* _Exercise_
Below are some records; each one is to be set down again exactly.

* _Information given_
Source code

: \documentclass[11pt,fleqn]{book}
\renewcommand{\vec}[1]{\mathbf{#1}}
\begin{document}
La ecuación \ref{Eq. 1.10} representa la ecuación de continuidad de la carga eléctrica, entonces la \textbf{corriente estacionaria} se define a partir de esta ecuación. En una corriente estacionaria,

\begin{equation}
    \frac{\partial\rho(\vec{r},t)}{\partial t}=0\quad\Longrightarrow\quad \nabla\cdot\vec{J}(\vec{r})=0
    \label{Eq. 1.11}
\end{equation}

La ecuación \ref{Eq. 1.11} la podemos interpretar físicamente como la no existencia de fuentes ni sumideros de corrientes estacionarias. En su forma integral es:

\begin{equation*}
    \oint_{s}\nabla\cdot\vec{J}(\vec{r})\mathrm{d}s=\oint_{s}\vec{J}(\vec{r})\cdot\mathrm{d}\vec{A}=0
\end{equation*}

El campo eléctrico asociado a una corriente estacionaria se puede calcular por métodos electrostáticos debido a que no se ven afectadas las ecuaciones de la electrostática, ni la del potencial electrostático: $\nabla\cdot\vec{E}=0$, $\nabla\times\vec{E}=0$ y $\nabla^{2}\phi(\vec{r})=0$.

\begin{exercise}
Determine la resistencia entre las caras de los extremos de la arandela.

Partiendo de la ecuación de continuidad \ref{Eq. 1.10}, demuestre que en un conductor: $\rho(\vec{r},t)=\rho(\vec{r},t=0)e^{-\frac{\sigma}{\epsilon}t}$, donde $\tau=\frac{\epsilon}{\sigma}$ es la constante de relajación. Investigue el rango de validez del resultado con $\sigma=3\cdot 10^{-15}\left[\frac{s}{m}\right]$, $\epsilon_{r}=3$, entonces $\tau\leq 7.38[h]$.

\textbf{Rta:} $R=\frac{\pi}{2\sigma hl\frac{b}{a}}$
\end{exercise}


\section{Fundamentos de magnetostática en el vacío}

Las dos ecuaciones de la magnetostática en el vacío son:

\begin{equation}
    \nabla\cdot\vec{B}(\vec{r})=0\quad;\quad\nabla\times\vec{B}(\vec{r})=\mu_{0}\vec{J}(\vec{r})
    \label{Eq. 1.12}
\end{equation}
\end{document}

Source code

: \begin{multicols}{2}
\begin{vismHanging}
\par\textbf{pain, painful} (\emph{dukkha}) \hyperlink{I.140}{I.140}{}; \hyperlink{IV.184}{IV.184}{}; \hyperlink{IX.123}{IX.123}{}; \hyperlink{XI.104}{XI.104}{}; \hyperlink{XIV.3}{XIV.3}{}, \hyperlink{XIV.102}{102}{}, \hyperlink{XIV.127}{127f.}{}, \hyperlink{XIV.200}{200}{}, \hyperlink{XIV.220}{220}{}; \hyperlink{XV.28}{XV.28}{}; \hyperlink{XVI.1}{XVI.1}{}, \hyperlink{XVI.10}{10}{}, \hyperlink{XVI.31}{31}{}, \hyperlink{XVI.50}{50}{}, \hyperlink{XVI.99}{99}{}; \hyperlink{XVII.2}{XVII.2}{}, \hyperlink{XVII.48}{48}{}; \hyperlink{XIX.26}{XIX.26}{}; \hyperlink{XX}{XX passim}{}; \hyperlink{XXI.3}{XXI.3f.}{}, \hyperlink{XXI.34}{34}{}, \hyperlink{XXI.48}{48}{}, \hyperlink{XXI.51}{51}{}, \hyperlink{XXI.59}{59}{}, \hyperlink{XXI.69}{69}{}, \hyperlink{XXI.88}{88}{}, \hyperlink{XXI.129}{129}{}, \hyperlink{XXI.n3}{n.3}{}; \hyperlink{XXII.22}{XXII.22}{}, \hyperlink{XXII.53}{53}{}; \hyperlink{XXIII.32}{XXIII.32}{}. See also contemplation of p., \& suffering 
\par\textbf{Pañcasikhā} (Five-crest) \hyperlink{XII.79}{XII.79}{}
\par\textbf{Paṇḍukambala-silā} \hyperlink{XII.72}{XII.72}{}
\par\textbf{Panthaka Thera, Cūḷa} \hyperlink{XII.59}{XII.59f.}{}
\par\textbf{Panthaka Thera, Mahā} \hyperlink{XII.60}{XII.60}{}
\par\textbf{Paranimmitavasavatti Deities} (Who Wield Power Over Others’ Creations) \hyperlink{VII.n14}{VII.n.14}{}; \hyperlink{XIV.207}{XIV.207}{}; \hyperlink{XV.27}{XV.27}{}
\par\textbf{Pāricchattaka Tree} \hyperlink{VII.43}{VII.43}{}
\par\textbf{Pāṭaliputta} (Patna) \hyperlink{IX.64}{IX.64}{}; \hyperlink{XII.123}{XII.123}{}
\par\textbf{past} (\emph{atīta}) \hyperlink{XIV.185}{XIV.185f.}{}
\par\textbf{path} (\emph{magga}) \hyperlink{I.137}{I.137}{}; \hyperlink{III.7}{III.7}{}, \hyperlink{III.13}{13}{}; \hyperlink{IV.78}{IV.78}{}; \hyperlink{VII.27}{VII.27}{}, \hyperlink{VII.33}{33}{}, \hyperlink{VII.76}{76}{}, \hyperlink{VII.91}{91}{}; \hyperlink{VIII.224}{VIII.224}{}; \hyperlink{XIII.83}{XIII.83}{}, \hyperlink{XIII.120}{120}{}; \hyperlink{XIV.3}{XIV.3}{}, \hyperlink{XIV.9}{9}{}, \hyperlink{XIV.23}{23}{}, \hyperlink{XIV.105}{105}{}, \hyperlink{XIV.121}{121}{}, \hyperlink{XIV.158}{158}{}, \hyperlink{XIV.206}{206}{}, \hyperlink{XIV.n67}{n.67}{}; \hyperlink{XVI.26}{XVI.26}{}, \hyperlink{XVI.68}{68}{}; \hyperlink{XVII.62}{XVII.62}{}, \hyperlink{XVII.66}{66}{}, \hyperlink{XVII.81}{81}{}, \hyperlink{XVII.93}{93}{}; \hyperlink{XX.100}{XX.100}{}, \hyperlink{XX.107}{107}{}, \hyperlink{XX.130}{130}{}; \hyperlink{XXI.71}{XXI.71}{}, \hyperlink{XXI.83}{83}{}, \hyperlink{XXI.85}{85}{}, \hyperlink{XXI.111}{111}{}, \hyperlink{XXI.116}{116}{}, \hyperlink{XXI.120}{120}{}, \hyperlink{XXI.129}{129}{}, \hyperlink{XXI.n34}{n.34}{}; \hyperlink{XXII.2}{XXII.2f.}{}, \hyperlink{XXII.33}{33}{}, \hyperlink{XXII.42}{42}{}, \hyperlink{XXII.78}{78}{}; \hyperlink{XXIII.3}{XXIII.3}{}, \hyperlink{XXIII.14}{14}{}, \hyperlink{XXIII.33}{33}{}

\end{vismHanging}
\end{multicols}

* _Finished task_
Source code

: \documentclass[11pt,fleqn]{book}
\renewcommand{\vec}[1]{\mathbf{#1}}
\begin{document}
La ecuación \ref{Eq. 1.10} representa la ecuación de continuidad de la carga eléctrica, entonces la \textbf{corriente estacionaria} se define a partir de esta ecuación. En una corriente estacionaria,

\begin{equation}
    \frac{\partial\rho(\vec{r},t)}{\partial t}=0\quad\Longrightarrow\quad \nabla\cdot\vec{J}(\vec{r})=0
    \label{Eq. 1.11}
\end{equation}

La ecuación \ref{Eq. 1.11} la podemos interpretar físicamente como la no existencia de fuentes ni sumideros de corrientes estacionarias. En su forma integral es:

\begin{equation*}
    \oint_{s}\nabla\cdot\vec{J}(\vec{r})\mathrm{d}s=\oint_{s}\vec{J}(\vec{r})\cdot\mathrm{d}\vec{A}=0
\end{equation*}

El campo eléctrico asociado a una corriente estacionaria se puede calcular por métodos electrostáticos debido a que no se ven afectadas las ecuaciones de la electrostática, ni la del potencial electrostático: $\nabla\cdot\vec{E}=0$, $\nabla\times\vec{E}=0$ y $\nabla^{2}\phi(\vec{r})=0$.

\begin{exercise}
Determine la resistencia entre las caras de los extremos de la arandela.

Partiendo de la ecuación de continuidad \ref{Eq. 1.10}, demuestre que en un conductor: $\rho(\vec{r},t)=\rho(\vec{r},t=0)e^{-\frac{\sigma}{\epsilon}t}$, donde $\tau=\frac{\epsilon}{\sigma}$ es la constante de relajación. Investigue el rango de validez del resultado con $\sigma=3\cdot 10^{-15}\left[\frac{s}{m}\right]$, $\epsilon_{r}=3$, entonces $\tau\leq 7.38[h]$.

\textbf{Rta:} $R=\frac{\pi}{2\sigma hl\frac{b}{a}}$
\end{exercise}


\section{Fundamentos de magnetostática en el vacío}

Las dos ecuaciones de la magnetostática en el vacío son:

\begin{equation}
    \nabla\cdot\vec{B}(\vec{r})=0\quad;\quad\nabla\times\vec{B}(\vec{r})=\mu_{0}\vec{J}(\vec{r})
    \label{Eq. 1.12}
\end{equation}
\end{document}

Source code

: \begin{multicols}{2}
\begin{vismHanging}
\par\textbf{pain, painful} (\emph{dukkha}) \hyperlink{I.140}{I.140}{}; \hyperlink{IV.184}{IV.184}{}; \hyperlink{IX.123}{IX.123}{}; \hyperlink{XI.104}{XI.104}{}; \hyperlink{XIV.3}{XIV.3}{}, \hyperlink{XIV.102}{102}{}, \hyperlink{XIV.127}{127f.}{}, \hyperlink{XIV.200}{200}{}, \hyperlink{XIV.220}{220}{}; \hyperlink{XV.28}{XV.28}{}; \hyperlink{XVI.1}{XVI.1}{}, \hyperlink{XVI.10}{10}{}, \hyperlink{XVI.31}{31}{}, \hyperlink{XVI.50}{50}{}, \hyperlink{XVI.99}{99}{}; \hyperlink{XVII.2}{XVII.2}{}, \hyperlink{XVII.48}{48}{}; \hyperlink{XIX.26}{XIX.26}{}; \hyperlink{XX}{XX passim}{}; \hyperlink{XXI.3}{XXI.3f.}{}, \hyperlink{XXI.34}{34}{}, \hyperlink{XXI.48}{48}{}, \hyperlink{XXI.51}{51}{}, \hyperlink{XXI.59}{59}{}, \hyperlink{XXI.69}{69}{}, \hyperlink{XXI.88}{88}{}, \hyperlink{XXI.129}{129}{}, \hyperlink{XXI.n3}{n.3}{}; \hyperlink{XXII.22}{XXII.22}{}, \hyperlink{XXII.53}{53}{}; \hyperlink{XXIII.32}{XXIII.32}{}. See also contemplation of p., \& suffering 
\par\textbf{Pañcasikhā} (Five-crest) \hyperlink{XII.79}{XII.79}{}
\par\textbf{Paṇḍukambala-silā} \hyperlink{XII.72}{XII.72}{}
\par\textbf{Panthaka Thera, Cūḷa} \hyperlink{XII.59}{XII.59f.}{}
\par\textbf{Panthaka Thera, Mahā} \hyperlink{XII.60}{XII.60}{}
\par\textbf{Paranimmitavasavatti Deities} (Who Wield Power Over Others’ Creations) \hyperlink{VII.n14}{VII.n.14}{}; \hyperlink{XIV.207}{XIV.207}{}; \hyperlink{XV.27}{XV.27}{}
\par\textbf{Pāricchattaka Tree} \hyperlink{VII.43}{VII.43}{}
\par\textbf{Pāṭaliputta} (Patna) \hyperlink{IX.64}{IX.64}{}; \hyperlink{XII.123}{XII.123}{}
\par\textbf{past} (\emph{atīta}) \hyperlink{XIV.185}{XIV.185f.}{}
\par\textbf{path} (\emph{magga}) \hyperlink{I.137}{I.137}{}; \hyperlink{III.7}{III.7}{}, \hyperlink{III.13}{13}{}; \hyperlink{IV.78}{IV.78}{}; \hyperlink{VII.27}{VII.27}{}, \hyperlink{VII.33}{33}{}, \hyperlink{VII.76}{76}{}, \hyperlink{VII.91}{91}{}; \hyperlink{VIII.224}{VIII.224}{}; \hyperlink{XIII.83}{XIII.83}{}, \hyperlink{XIII.120}{120}{}; \hyperlink{XIV.3}{XIV.3}{}, \hyperlink{XIV.9}{9}{}, \hyperlink{XIV.23}{23}{}, \hyperlink{XIV.105}{105}{}, \hyperlink{XIV.121}{121}{}, \hyperlink{XIV.158}{158}{}, \hyperlink{XIV.206}{206}{}, \hyperlink{XIV.n67}{n.67}{}; \hyperlink{XVI.26}{XVI.26}{}, \hyperlink{XVI.68}{68}{}; \hyperlink{XVII.62}{XVII.62}{}, \hyperlink{XVII.66}{66}{}, \hyperlink{XVII.81}{81}{}, \hyperlink{XVII.93}{93}{}; \hyperlink{XX.100}{XX.100}{}, \hyperlink{XX.107}{107}{}, \hyperlink{XX.130}{130}{}; \hyperlink{XXI.71}{XXI.71}{}, \hyperlink{XXI.83}{83}{}, \hyperlink{XXI.85}{85}{}, \hyperlink{XXI.111}{111}{}, \hyperlink{XXI.116}{116}{}, \hyperlink{XXI.120}{120}{}, \hyperlink{XXI.129}{129}{}, \hyperlink{XXI.n34}{n.34}{}; \hyperlink{XXII.2}{XXII.2f.}{}, \hyperlink{XXII.33}{33}{}, \hyperlink{XXII.42}{42}{}, \hyperlink{XXII.78}{78}{}; \hyperlink{XXIII.3}{XXIII.3}{}, \hyperlink{XXIII.14}{14}{}, \hyperlink{XXIII.33}{33}{}

\end{vismHanging}
\end{multicols}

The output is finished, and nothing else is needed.